Bad Assumption und "No Excuses": Alpaca, Rise
27.10.2022 | Dave Mante
Wichtige Anmerkung
Um euch die nötige und wichtige Transparenz zu geben, soll hier einmal gesagt sein, dass Merten, seines Zeichens Mitglied von Bad Assumption, für eine lange Zeit Redakteur beim Album der Woche war und weiterhin sehr viel Zeit mit uns im Telegramchat verbringt. Natürlich fließt dies in keiner Weise in die Wertung ein, auch weil das vor meiner (Dave) Zeit beim Fanzine war.
Kennt ihr den Moment, in welchem ihr eine Band oder ein Album eigentlich schon ewig mal hören wolltet, weil ihr es sicher sehr gut finden würdet, aber irgendwie kommt es nicht dazu. So ungefähr geht es mir mit „Angst“ der Band Bad Assumption aus Münster und Berlin. Nun sind wir an dem Punkt angekommen, in welchem bereits der Nachfolger „No Excuses“ bereit steht. Und damit ich diesmal wirklich reinhöre, gibt es diesen Text hier.

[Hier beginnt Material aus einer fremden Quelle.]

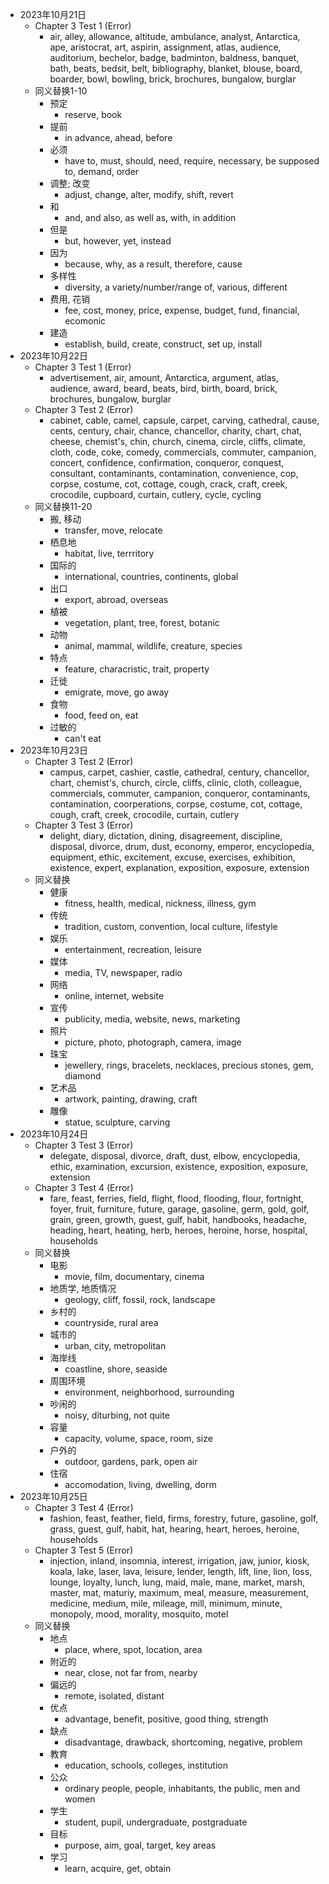 * 2023年10月21日
	* Chapter 3 Test 1 (Error)
		* air, alley, allowance, altitude, ambulance, analyst, Antarctica, ape, aristocrat, art, aspirin, assignment, atlas, audience, auditorium, bechelor, badge, badminton, baldness, banquet, bath, beats, bedsit, belt, bibliography, blanket, blouse, board, boarder, bowl, bowling, brick, brochures, bungalow, burglar
	* 同义替换1-10
		* 预定
			* reserve, book
		* 提前
			* in advance, ahead, before
		* 必须
			* have to, must, should, need, require, necessary, be supposed to, demand, order
		* 调整; 改变
			* adjust, change, alter, modify, shift, revert
		* 和
			* and, and also, as well as, with, in addition
		* 但是
			* but, however, yet, instead
		* 因为
			* because, why, as a result, therefore, cause
		* 多样性
			* diversity, a variety/number/range of, various, different
		* 费用, 花销
			* fee, cost, money, price, expense, budget, fund, financial, ecomonic
		* 建造
			* establish, build, create, construct, set up, install
* 2023年10月22日
	* Chapter 3 Test 1 (Error)
		* advertisement, air, amount, Antarctica, argument, atlas, audience, award, beard, beats, bird, birth, board, brick, brochures, bungalow, burglar
	* Chapter 3 Test 2 (Error)
		* cabinet, cable, camel, capsule, carpet, carving, cathedral, cause, cents, century, chair, chance, chancellor, charity, chart, chat, cheese, chemist's, chin, church, cinema, circle, cliffs, climate, cloth, code, coke, comedy, commercials, commuter, campanion, concert, confidence, confirmation, conqueror, conquest, consultant, contaminants, contamination, convenience, cop, corpse, costume, cot, cottage, cough, crack, craft, creek, crocodile, cupboard, curtain, cutlery, cycle, cycling
	* 同义替换11-20
		* 搬, 移动
			* transfer, move, relocate
		* 栖息地
			* habitat, live, terrritory
		* 国际的
			* international, countries, continents, global
		* 出口
			* export, abroad, overseas
		* 植被
			* vegetation, plant, tree, forest, botanic
		* 动物
			* animal, mammal, wildlife, creature, species
		* 特点
			* feature, characristic, trait, property
		* 迁徙
			* emigrate, move, go away
		* 食物
			* food, feed on, eat
		* 过敏的
			* can't eat
* 2023年10月23日
	* Chapter 3 Test 2 (Error)
		* campus, carpet, cashier, castle, cathedral, century, chancellor, chart, chemist's, church, circle, cliffs, clinic, cloth, colleague, commercials, commuter, campanion, conqueror, contaminants, contamination, coorperations, corpse, costume, cot, cottage, cough, craft, creek, crocodile, curtain, cutlery
	* Chapter 3 Test 3 (Error)
		* delight, diary, dictation, dining, disagreement, discipline, disposal, divorce, drum, dust, economy, emperor, encyclopedia, equipment, ethic, excitement, excuse, exercises, exhibition, existence, expert, explanation, exposition, exposure, extension
	* 同义替换
		* 健康
			* fitness, health, medical, nickness, illness, gym
		* 传统
			* tradition, custom, convention, local culture, lifestyle
		* 娱乐
			* entertainment, recreation, leisure
		* 媒体
			* media, TV, newspaper, radio
		* 网络
			* online, internet, website
		* 宣传
			* publicity, media, website, news, marketing
		* 照片
			* picture, photo, photograph, camera, image
		* 珠宝
			* jewellery, rings, bracelets, necklaces, precious stones, gem, diamond
		* 艺术品
			* artwork, painting, drawing, craft
		* 雕像
			* statue, sculpture, carving
* 2023年10月24日
	* Chapter 3 Test 3 (Error)
		* delegate, disposal, divorce, draft, dust, elbow, encyclopedia, ethic, examination, excursion, existence, exposition, exposure, extension
	* Chapter 3 Test 4 (Error)
		* fare, feast, ferries, field, flight, flood, flooding, flour, fortnight, foyer, fruit, furniture, future, garage, gasoline, germ, gold, golf, grain, green, growth, guest, gulf, habit, handbooks, headache, heading, heart, heating, herb, heroes, heroine, horse, hospital, households
	* 同义替换
		* 电影
			* movie, film, documentary, cinema
		* 地质学, 地质情况
			* geology, cliff, fossil, rock, landscape
		* 乡村的
			* countryside, rural area
		* 城市的
			* urban, city, metropolitan
		* 海岸线
			* coastline, shore, seaside
		* 周围环境
			* environment, neighborhood, surrounding
		* 吵闹的
			* noisy, diturbing, not quite
		* 容量
			* capacity, volume, space, room, size
		* 户外的
			* outdoor, gardens, park, open air
		* 住宿
			* accomodation, living, dwelling, dorm
* 2023年10月25日
	* Chapter 3 Test 4 (Error)
		* fashion, feast, feather, field, firms, forestry, future, gasoline, golf, grass, guest, gulf, habit, hat, hearing, heart, heroes, heroine, households
	* Chapter 3 Test 5 (Error)
		* injection, inland, insomnia, interest, irrigation, jaw, junior, kiosk, koala, lake, laser, lava, leisure, lender, length, lift, line, lion, loss, lounge, loyalty, lunch, lung, maid, male, mane, market, marsh, master, mat, maturiy, maximum, meal, measure, measurement, medicine, medium, mile, mileage, mill, minimum, minute, monopoly, mood, morality, mosquito, motel
	* 同义替换
		* 地点
			* place, where, spot, location, area
		* 附近的
			* near, close, not far from, nearby
		* 偏远的
			* remote, isolated, distant
		* 优点
			* advantage, benefit, positive, good thing, strength
		* 缺点
			* disadvantage, drawback, shortcoming, negative, problem
		* 教育
			* education, schools, colleges, institution
		* 公众
			* ordinary people, people, inhabitants, the public, men and women
		* 学生
			* student, pupil, undergraduate, postgraduate
		* 目标
			* purpose, aim, goal, target, key areas
		* 学习
			* learn, acquire, get, obtain
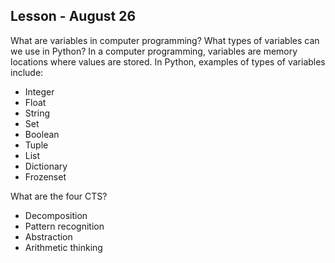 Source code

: ## Lesson - August 26 ##

What are variables in computer programming? What types of variables can we use in Python?
In a computer programming, variables are memory locations where values are stored. In Python, examples of types of variables include: 
   * Integer
   * Float
   * String
   * Set 
   * Boolean 
   * Tuple
   * List
   * Dictionary
   * Frozenset 
  
What are the four CTS?
   * Decomposition
   * Pattern recognition
   * Abstraction
   *  Arithmetic thinking 
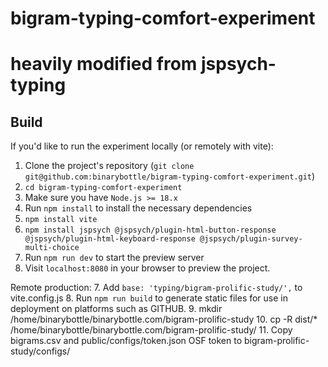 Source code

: # bigram-typing-comfort-experiment
# heavily modified from jspsych-typing

## Build 

If you'd like to run the experiment locally (or remotely with vite):

1. Clone the project's repository (`git clone git@github.com:binarybottle/bigram-typing-comfort-experiment.git`)
2. `cd bigram-typing-comfort-experiment`
3. Make sure you have `Node.js >= 18.x`
4. Run `npm install` to install the necessary dependencies
5. `npm install vite`
6. `npm install jspsych @jspsych/plugin-html-button-response @jspsych/plugin-html-keyboard-response @jspsych/plugin-survey-multi-choice`
7. Run `npm run dev` to start the preview server
8. Visit `localhost:8080` in your browser to preview the project.

Remote production:
7. Add ``base: 'typing/bigram-prolific-study/',`` to vite.config.js
8. Run `npm run build` to generate static files for use in deployment on platforms such as GITHUB.
9. mkdir /home/binarybottle/binarybottle.com/bigram-prolific-study
10. cp -R dist/* /home/binarybottle/binarybottle.com/bigram-prolific-study/
11. Copy bigrams.csv and public/configs/token.json OSF token to bigram-prolific-study/configs/
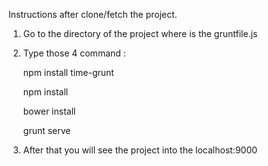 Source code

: Instructions after clone/fetch the project.

1. Go to the directory of the project where is the gruntfile.js
2. Type those 4 command :
     
      <dl><p>npm install time-grunt </p>
      <p> npm install </p>
      <p> bower install </p>
      <p> grunt serve </p></dl>
      
3. After that you will see the project into the localhost:9000
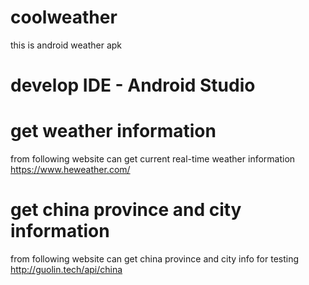 # coolweather
this is android weather apk

# develop IDE - Android Studio

# get weather information
from following website can get current real-time weather information
https://www.heweather.com/

# get china province and city information
from following website can get china province and city info for testing
http://guolin.tech/api/china
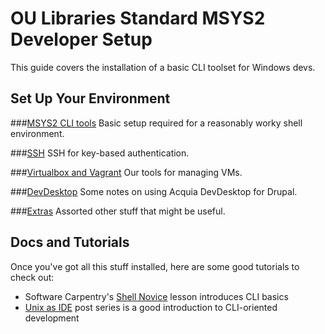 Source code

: # OU Libraries Standard MSYS2 Developer Setup

This guide covers the installation of a basic CLI toolset for Windows devs.

## Set Up Your Environment

###[MSYS2 CLI tools](./01-msys2.md)
Basic setup required for a reasonably worky shell environment. 

###[SSH](02-ssh.md)
SSH for key-based authentication.

###[Virtualbox and Vagrant](03-vms.md)
Our tools for managing VMs.

###[DevDesktop](04-devdesktop.md)
Some notes on using Acquia DevDesktop for Drupal. 

###[Extras](05-extras.md)
Assorted other stuff that might be useful.


## Docs and Tutorials 

Once you've got all this stuff installed, here are some good tutorials to check out:

* Software Carpentry's [Shell Novice](http://swcarpentry.github.io/shell-novice/) lesson introduces CLI basics 
* [Unix as IDE](https://sanctum.geek.nz/arabesque/series/unix-as-ide/) post series is a good introduction to CLI-oriented development

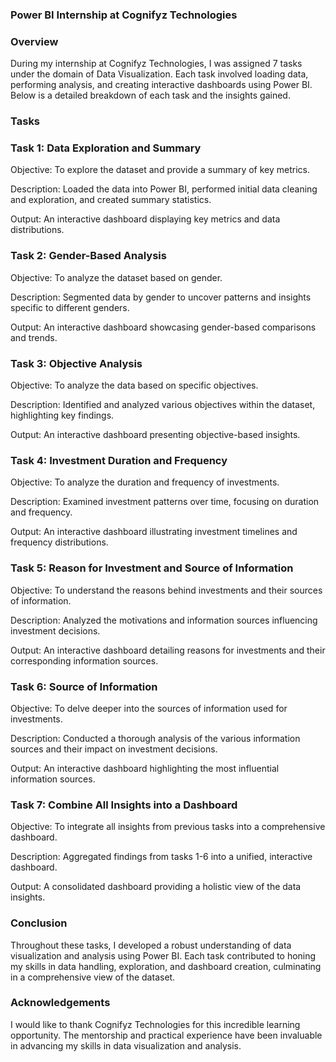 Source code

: ### Power BI Internship at Cognifyz Technologies


### Overview

During my internship at Cognifyz Technologies, I was assigned 7 tasks under the domain of Data Visualization. Each task involved loading data, performing analysis, and creating interactive dashboards using Power BI. Below is a detailed breakdown of each task and the insights gained.

### Tasks


### Task 1: Data Exploration and Summary

Objective: To explore the dataset and provide a summary of key metrics.

Description: Loaded the data into Power BI, performed initial data cleaning and exploration, and created summary statistics.

Output: An interactive dashboard displaying key metrics and data distributions.

### Task 2: Gender-Based Analysis

Objective: To analyze the dataset based on gender.

Description: Segmented data by gender to uncover patterns and insights specific to different genders.

Output: An interactive dashboard showcasing gender-based comparisons and trends.

### Task 3: Objective Analysis

Objective: To analyze the data based on specific objectives.

Description: Identified and analyzed various objectives within the dataset, highlighting key findings.

Output: An interactive dashboard presenting objective-based insights.

### Task 4: Investment Duration and Frequency

Objective: To analyze the duration and frequency of investments.

Description: Examined investment patterns over time, focusing on duration and frequency.

Output: An interactive dashboard illustrating investment timelines and frequency distributions.

### Task 5: Reason for Investment and Source of Information

Objective: To understand the reasons behind investments and their sources of information.

Description: Analyzed the motivations and information sources influencing investment decisions.

Output: An interactive dashboard detailing reasons for investments and their corresponding information sources.

### Task 6: Source of Information

Objective: To delve deeper into the sources of information used for investments.

Description: Conducted a thorough analysis of the various information sources and their impact on investment decisions.

Output: An interactive dashboard highlighting the most influential information sources.

### Task 7: Combine All Insights into a Dashboard

Objective: To integrate all insights from previous tasks into a comprehensive dashboard.

Description: Aggregated findings from tasks 1-6 into a unified, interactive dashboard.

Output: A consolidated dashboard providing a holistic view of the data insights.

### Conclusion

Throughout these tasks, I developed a robust understanding of data visualization and analysis using Power BI. Each task contributed to honing my skills in data handling, exploration, and dashboard creation, culminating in a comprehensive view of the dataset.

### Acknowledgements

I would like to thank Cognifyz Technologies for this incredible learning opportunity. The mentorship and practical experience have been invaluable in advancing my skills in data visualization and analysis.
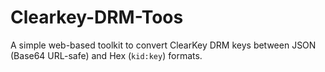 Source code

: # Clearkey-DRM-Toos
A simple web-based toolkit to convert ClearKey DRM keys between JSON (Base64 URL-safe) and Hex (`kid:key`) formats.
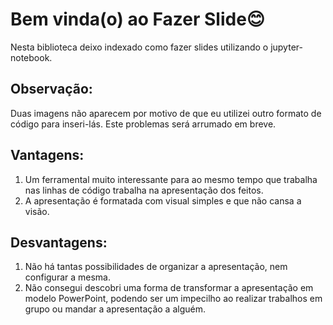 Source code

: # Bem vinda(o) ao Fazer Slide😊

Nesta biblioteca deixo indexado como fazer slides utilizando o jupyter-notebook. 
## Observação:
Duas imagens não aparecem por motivo de que eu utilizei outro formato de código para inseri-lás. Este problemas será arrumado em breve.

## Vantagens:
1. Um ferramental muito interessante para ao mesmo tempo que trabalha nas 
linhas de código trabalha na apresentação dos feitos.
2. A apresentação é formatada com visual simples e que não cansa a visão.

## Desvantagens: 
1. Não há tantas possibilidades de organizar a apresentação, nem configurar a mesma.
2. Não consegui descobri uma forma de transformar a apresentação em modelo PowerPoint, podendo ser um impecilho ao realizar trabalhos em grupo
ou mandar a apresentação a alguém.
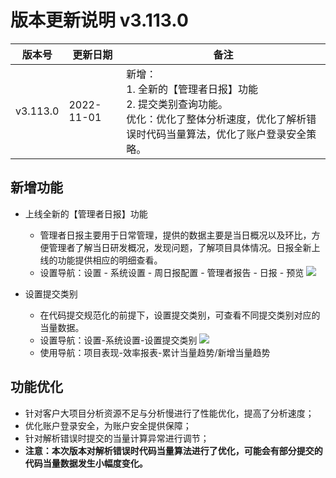 # 版本更新说明 v3.113.0

| 版本号<br/>   | 更新日期<br/>   | 备注<br/>                                                                                                                                                  |
| ------------- | --------------- | ---------------------------------------------------------------------------------------------------------------------------------------------------------- |
| v3.113.0<br/> | 2022-11-01<br/> | 新增：<br/>1. 全新的【管理者日报】功能<br/>2. 提交类别查询功能。<br/>优化：优化了整体分析速度，优化了解析错误时代码当量算法，优化了账户登录安全策略。<br/> |

## 新增功能

- 上线全新的【管理者日报】功能

  - 管理者日报主要用于日常管理，提供的数据主要是当日概况以及环比，方便管理者了解当日研发概况，发现问题，了解项目具体情况。日报全新上线的功能提供相应的明细查看。
  - 设置导航：设置 - 系统设置 - 周日报配置 - 管理者报告 - 日报 - 预览
    ![](https://release-note.oss-cn-hongkong.aliyuncs.com/release-note/WagybWbZxoDKXVxIbJscNyKinee.png)
- 设置提交类别

  - 在代码提交规范化的前提下，设置提交类别，可查看不同提交类别对应的当量数据。
  - 设置导航：设置-系统设置-设置提交类别
    ![](https://release-note.oss-cn-hongkong.aliyuncs.com/release-note/EMGZbV5YRoWyBlxo087cISk7nae.png)
  - 使用导航：项目表现-效率报表-累计当量趋势/新增当量趋势

## 功能优化

- 针对客户大项目分析资源不足与分析慢进行了性能优化，提高了分析速度；
- 优化账户登录安全，为账户安全提供保障；
- 针对解析错误时提交的当量计算异常进行调节；
- **注意：本次版本对解析错误时代码当量算法进行了优化，可能会有部分提交的代码当量数据发生小幅度变化。**

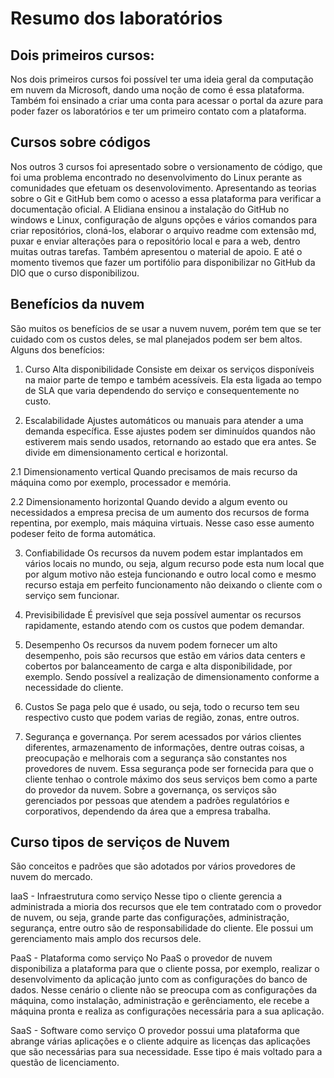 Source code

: # Resumo dos laboratórios

## Dois primeiros cursos:
Nos dois primeiros cursos foi possível ter uma ideia geral da computação em nuvem da Microsoft, dando uma noção de como é essa plataforma. Também foi ensinado a criar uma conta para acessar o portal da azure para poder fazer os laboratórios e ter um primeiro contato com a plataforma.

## Cursos sobre códigos
Nos outros 3 cursos foi apresentado sobre o versionamento de código, que foi uma problema encontrado no desenvolvimento do Linux perante as comunidades que efetuam os desenvolovimento.
Apresentando as teorias sobre o Git e GitHub bem como o acesso a essa plataforma para verificar a documentação oficial. A Elidiana ensinou a instalação do GitHub no windows e Linux, configuração de alguns opções e vários comandos para criar repositórios, cloná-los, elaborar o arquivo readme com extensão md, puxar e enviar alterações para o repositório local e para a web, dentro muitas outras tarefas. Também apresentou o material de apoio.
E até o momento tivemos que fazer um portifólio para disponibilizar no GitHub da DIO que o curso disponibilizou.

## Benefícios da nuvem
São muitos os benefícios de se usar a nuvem nuvem, porém tem que se ter cuidado com os custos deles, se mal planejados podem ser bem altos.
Alguns dos benefícios:

1. Curso Alta disponibilidade
Consiste em deixar os serviços disponíveis na maior parte de tempo e também acessíveis.
Ela esta ligada ao tempo de SLA que varia dependendo do serviço e consequentemente no custo.

2. Escalabilidade
Ajustes automáticos ou manuais para atender a uma demanda específica. Esse ajustes podem ser diminuídos quandos não estiverem mais sendo usados, retornando ao estado que era antes.
Se divide em dimensionamento certical e horizontal.

2.1 Dimensionamento vertical
Quando precisamos de mais recurso da máquina como por exemplo, processador e memória.

2.2 Dimensionamento horizontal
Quando devido a algum evento ou necessidados a empresa precisa de um aumento dos recursos de forma repentina, por exemplo, mais máquina virtuais.
Nesse caso esse aumento podeser feito de forma automática.

3. Confiabilidade
Os recursos da nuvem podem estar implantados em vários locais no mundo, ou seja, algum recurso pode esta num local que por algum motivo não esteja funcionando e outro local como e mesmo recurso estaja em perfeito funcionamento não deixando o cliente com o serviço sem funcionar.

4. Previsibilidade
É previsível que seja possível aumentar os recursos rapidamente, estando atendo com os custos que podem demandar.

5. Desempenho
Os recursos da nuvem podem fornecer um alto desempenho, pois são recursos que estão em vários data centers e cobertos por balanceamento de carga e alta disponibilidade, por exemplo. Sendo possível a realização de dimensionamento conforme a necessidade do cliente.

6. Custos
Se paga pelo que é usado, ou seja, todo o recurso tem seu respectivo custo que podem varias de região, zonas, entre outros.

7. Segurança e governança.
Por serem acessados por vários clientes diferentes, armazenamento de informações, dentre outras coisas, a preocupação e melhorais com a segurança são constantes nos provedores de nuvem. Essa segurança pode ser fornecida para que o cliente tenhao o controle máximo dos seus serviços bem como a parte do provedor da nuvem.
Sobre a governança, os serviços são gerenciados por pessoas que atendem a padrões regulatórios e corporativos, dependendo da área que a empresa trabalha.

## Curso tipos de serviços de Nuvem

São conceitos e padrões que são adotados por vários provedores de nuvem do mercado.

IaaS - Infraestrutura como serviço
Nesse tipo o cliente gerencia a administrada a mioria dos recursos que ele tem contratado com o provedor de nuvem, ou seja, grande parte das configurações, administração, segurança, entre outro são de responsabilidade do cliente. Ele possui um gerenciamento mais amplo dos recursos dele.

PaaS - Plataforma como serviço
No PaaS o provedor de nuvem disponibiliza a plataforma para que o cliente possa, por exemplo, realizar o desenvolvimento da aplicação junto com as configurações do banco de dados. Nesse cenário o cliente não se preocupa com as configurações da máquina, como instalação, administração e gerênciamento, ele recebe a máquina pronta e realiza as configurações necessária para a sua aplicação.

SaaS - Software como serviço
O provedor possui uma plataforma que abrange várias aplicações e o cliente adquire as licenças das aplicações que são necessárias para sua necessidade. Esse tipo é mais voltado para a questão de licenciamento.






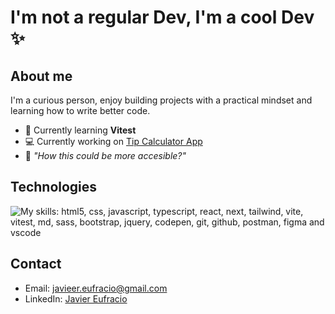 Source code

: # I'm not a regular Dev, I'm a cool Dev ✨

## About me

I'm a curious person, enjoy building projects with a practical mindset and learning how to write better code.

- 🌱 Currently learning **Vitest**
- 💻 Currently working on [Tip Calculator App](https://github.com/Javieer57/FEM-tip-calculator-app)
- 💭 _"How this could be more accesible?"_

## Technologies

![My skills: html5, css, javascript, typescript, react, next, tailwind, vite, vitest, md, sass, bootstrap, jquery, codepen, git, github, postman, figma and vscode](https://skillicons.dev/icons?i=html,css,javascript,typescript,react,next,tailwind,vite,vitest,md,sass,bootstrap,jquery,codepen,git,github,postman,figma,vscode&perline=10)

## Contact

- Email: [javieer.eufracio@gmail.com](mailto:javieer.eufracio@gmail.com)
- LinkedIn: [Javier Eufracio](https://www.linkedin.com/in/javier-eufracio/)
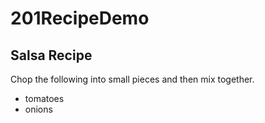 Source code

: # 201RecipeDemo

## Salsa Recipe

Chop the following into small pieces and then mix together.

- tomatoes
- onions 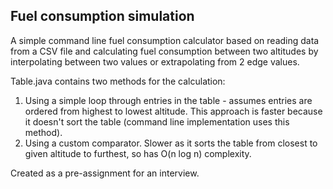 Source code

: ## Fuel consumption simulation

A simple command line fuel consumption calculator based on reading data from a CSV file and calculating fuel consumption between two altitudes by interpolating between two values or extrapolating from 2 edge values.

Table.java contains two methods for the calculation:
1. Using a simple loop through entries in the table - assumes entries are ordered from highest to lowest altitude. This approach is faster because it doesn't sort the table (command line implementation uses this method).
2. Using a custom comparator. Slower as it sorts the table from closest to given altitude to furthest, so has O(n log n) complexity.

Created as a pre-assignment for an interview.
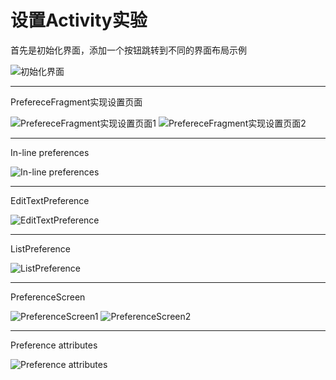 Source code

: # 设置Activity实验
首先是初始化界面，添加一个按钮跳转到不同的界面布局示例  

![初始化界面](https://github.com/blizzardcheng/fjnu_andriod/blob/master/SettingActivity/picture/Screenshot_20170411_165227.png)
***
PrefereceFragment实现设置页面

![PrefereceFragment实现设置页面1](https://github.com/blizzardcheng/fjnu_andriod/blob/master/SettingActivity/picture/Screenshot_20170411_165244.png)
![PrefereceFragment实现设置页面2](https://github.com/blizzardcheng/fjnu_andriod/blob/master/SettingActivity/picture/Screenshot_20170411_165254.png)
***
In-line preferences

![In-line preferences](https://github.com/blizzardcheng/fjnu_andriod/blob/master/SettingActivity/picture/Screenshot_20170411_165301.png)
***
EditTextPreference

![EditTextPreference](https://github.com/blizzardcheng/fjnu_andriod/blob/master/SettingActivity/picture/Screenshot_20170411_165313.png)
***
ListPreference

![ListPreference](https://github.com/blizzardcheng/fjnu_andriod/blob/master/SettingActivity/picture/Screenshot_20170411_165322.png)
***
PreferenceScreen

![PreferenceScreen1](https://github.com/blizzardcheng/fjnu_andriod/blob/master/SettingActivity/picture/Screenshot_20170411_165334.png)
![PreferenceScreen2](https://github.com/blizzardcheng/fjnu_andriod/blob/master/SettingActivity/picture/Screenshot_20170411_165352.png)
***
Preference attributes

![Preference attributes](https://github.com/blizzardcheng/fjnu_andriod/blob/master/SettingActivity/picture/Screenshot_20170411_165401.png)
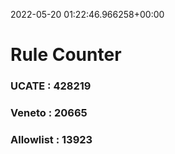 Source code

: 2022-05-20 01:22:46.966258+00:00
# Rule Counter 
 ### UCATE : 428219

 ### Veneto : 20665

 ### Allowlist : 13923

Die selbstbezeichneten ‚Tracksuitpunx‘ spielen im Kern eine sehr freie Kombination aus Melodic- und Post-Hardcore, welche sich des öfteren auch aus ferneren Genres wie dem Pop-Punk oder dem Post-Irgendwas bedient. Immer wieder erinnert das an Genregrößen wie Touchè Amore oder auch den Emo-Punk Giganten von Hawthorne Heights erinnert. Allerdings passiert dies nie so sehr, dass es wie eine Kopie klingt. Als Beispiel, der Titeltrack, „No Excuses“ klingt so, als hätte man ihn aus 2004 rausgeschnitten. Sehr melodisches und treibendes Instrumental trifft auf recht rotzigen und pop-punkigen Gesang. In der Mitte bricht der Song dann auf und wandelt sich zum klassischen Hardcoretrack, zu welchem man die Violent Dancer durch den kleinen Jugendklub fliegen sehen könnte. Darauf folgt eine kurze, sehr zurückgefahrene Bridge und dann wieder der gewohnte Refrain. Durch die hervorragenden Reminiszenzen und genug Funken „Gegenwartssound“ wird der Song zu einem der stärksten der Platte. Wo wir schon bei Stärken sind, auch die Single „Loyal Freedom Dogs“ hat es nicht nur härtetechnisch in sich, nein, auch die eben schon gelobte Kombi der Sounds tut hier erneut ihren großen Teil zum großartigen Gesamtpaket dazu. Der Song ist ab Sekunde eins ein wütendes Feuerwerk, welches einen der Refrains des Jahres zutage bringt, aber auch die Lyrik ist hier herauszuheben, da die erste Strophe in Englisch und die zweite in Deutsch durch die Boxen gedonnert wird. Die kurze und ruhige Bridge gegen Ende gibt dann noch ihr übriges dazu.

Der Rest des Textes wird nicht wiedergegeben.